• Available data:

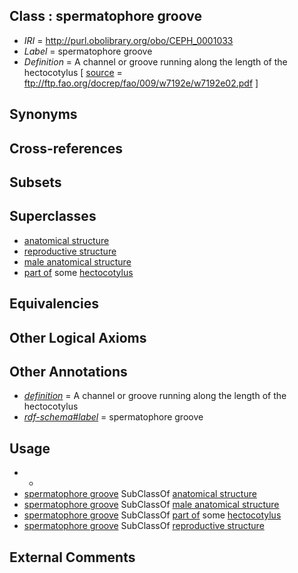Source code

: 
## Class : spermatophore groove

 * *IRI* = http://purl.obolibrary.org/obo/CEPH_0001033
 * *Label* = spermatophore groove
 * *Definition* = A channel or groove running along the length of the hectocotylus [ [source](../../ce/source.md) = ftp://ftp.fao.org/docrep/fao/009/w7192e/w7192e02.pdf ]

## Synonyms


## Cross-references


## Subsets


## Superclasses

 * [anatomical structure](../../UBERON/61/UBERON_0000061.md)
 * [reproductive structure](../../UBERON/56/UBERON_0005156.md)
 * [male anatomical structure](../../UBERON/03/UBERON_0014403.md)
 * [part of](../../BFO/50/BFO_0000050.md) some [hectocotylus](../../CEPH/30/CEPH_0000130.md)

## Equivalencies


## Other Logical Axioms


## Other Annotations

 * *[definition](../../IAO/15/IAO_0000115.md)* = A channel or groove running along the length of the hectocotylus
 * *[rdf-schema#label](../../el/rdf-schema#label.md)* = spermatophore groove

## Usage

 * -
 * [spermatophore groove](../../CEPH/33/CEPH_0001033.md) SubClassOf [anatomical structure](../../UBERON/61/UBERON_0000061.md)
 * [spermatophore groove](../../CEPH/33/CEPH_0001033.md) SubClassOf [male anatomical structure](../../UBERON/03/UBERON_0014403.md)
 * [spermatophore groove](../../CEPH/33/CEPH_0001033.md) SubClassOf [part of](../../BFO/50/BFO_0000050.md) some [hectocotylus](../../CEPH/30/CEPH_0000130.md)
 * [spermatophore groove](../../CEPH/33/CEPH_0001033.md) SubClassOf [reproductive structure](../../UBERON/56/UBERON_0005156.md)

## External Comments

• What you should do:
Apart from the images, the entries above must be returned without alteration.

• Result:
Source code

: 
## Class : spermatophore groove

 * *IRI* = http://purl.obolibrary.org/obo/CEPH_0001033
 * *Label* = spermatophore groove
 * *Definition* = A channel or groove running along the length of the hectocotylus [ [source](../../ce/source.md) = ftp://ftp.fao.org/docrep/fao/009/w7192e/w7192e02.pdf ]

## Synonyms


## Cross-references


## Subsets


## Superclasses

 * [anatomical structure](../../UBERON/61/UBERON_0000061.md)
 * [reproductive structure](../../UBERON/56/UBERON_0005156.md)
 * [male anatomical structure](../../UBERON/03/UBERON_0014403.md)
 * [part of](../../BFO/50/BFO_0000050.md) some [hectocotylus](../../CEPH/30/CEPH_0000130.md)

## Equivalencies


## Other Logical Axioms


## Other Annotations

 * *[definition](../../IAO/15/IAO_0000115.md)* = A channel or groove running along the length of the hectocotylus
 * *[rdf-schema#label](../../el/rdf-schema#label.md)* = spermatophore groove

## Usage

 * -
 * [spermatophore groove](../../CEPH/33/CEPH_0001033.md) SubClassOf [anatomical structure](../../UBERON/61/UBERON_0000061.md)
 * [spermatophore groove](../../CEPH/33/CEPH_0001033.md) SubClassOf [male anatomical structure](../../UBERON/03/UBERON_0014403.md)
 * [spermatophore groove](../../CEPH/33/CEPH_0001033.md) SubClassOf [part of](../../BFO/50/BFO_0000050.md) some [hectocotylus](../../CEPH/30/CEPH_0000130.md)
 * [spermatophore groove](../../CEPH/33/CEPH_0001033.md) SubClassOf [reproductive structure](../../UBERON/56/UBERON_0005156.md)

## External Comments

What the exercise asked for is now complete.